-------- Material for this task --------
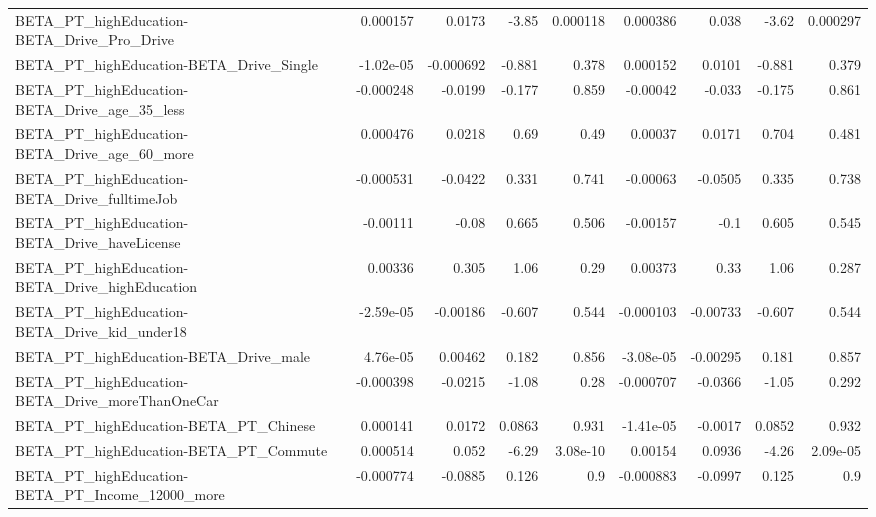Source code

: \begin{tabular}{lrrrrrrrr}
BETA\_PT\_highEducation-BETA\_Drive\_Pro\_Drive         &    0.000157 &       0.0173 &    -3.85 & 0.000118 &   0.000386 &       0.038 &        -3.62 &      0.000297 \\
BETA\_PT\_highEducation-BETA\_Drive\_Single            &   -1.02e-05 &    -0.000692 &   -0.881 &    0.378 &   0.000152 &      0.0101 &       -0.881 &         0.379 \\
BETA\_PT\_highEducation-BETA\_Drive\_age\_35\_less       &   -0.000248 &      -0.0199 &   -0.177 &    0.859 &   -0.00042 &      -0.033 &       -0.175 &         0.861 \\
BETA\_PT\_highEducation-BETA\_Drive\_age\_60\_more       &    0.000476 &       0.0218 &     0.69 &     0.49 &    0.00037 &      0.0171 &        0.704 &         0.481 \\
BETA\_PT\_highEducation-BETA\_Drive\_fulltimeJob       &   -0.000531 &      -0.0422 &    0.331 &    0.741 &   -0.00063 &     -0.0505 &        0.335 &         0.738 \\
BETA\_PT\_highEducation-BETA\_Drive\_haveLicense       &    -0.00111 &        -0.08 &    0.665 &    0.506 &   -0.00157 &        -0.1 &        0.605 &         0.545 \\
BETA\_PT\_highEducation-BETA\_Drive\_highEducation     &     0.00336 &        0.305 &     1.06 &     0.29 &    0.00373 &        0.33 &         1.06 &         0.287 \\
BETA\_PT\_highEducation-BETA\_Drive\_kid\_under18       &   -2.59e-05 &     -0.00186 &   -0.607 &    0.544 &  -0.000103 &    -0.00733 &       -0.607 &         0.544 \\
BETA\_PT\_highEducation-BETA\_Drive\_male              &    4.76e-05 &      0.00462 &    0.182 &    0.856 &  -3.08e-05 &    -0.00295 &        0.181 &         0.857 \\
BETA\_PT\_highEducation-BETA\_Drive\_moreThanOneCar    &   -0.000398 &      -0.0215 &    -1.08 &     0.28 &  -0.000707 &     -0.0366 &        -1.05 &         0.292 \\
BETA\_PT\_highEducation-BETA\_PT\_Chinese              &    0.000141 &       0.0172 &   0.0863 &    0.931 &  -1.41e-05 &     -0.0017 &       0.0852 &         0.932 \\
BETA\_PT\_highEducation-BETA\_PT\_Commute              &    0.000514 &        0.052 &    -6.29 & 3.08e-10 &    0.00154 &      0.0936 &        -4.26 &      2.09e-05 \\
BETA\_PT\_highEducation-BETA\_PT\_Income\_12000\_more    &   -0.000774 &      -0.0885 &    0.126 &      0.9 &  -0.000883 &     -0.0997 &        0.125 &           0.9 \\

\end{tabular}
--------
# Work to be completed:
Set down word for word the lines from the opening of the entries above through the line that contains "-3.85 & 0.000118", and omit every picture.

# Task response:
Source code

: \begin{tabular}{lrrrrrrrr}
BETA\_PT\_highEducation-BETA\_Drive\_Pro\_Drive         &    0.000157 &       0.0173 &    -3.85 & 0.000118 &   0.000386 &       0.038 &        -3.62 &      0.000297 \\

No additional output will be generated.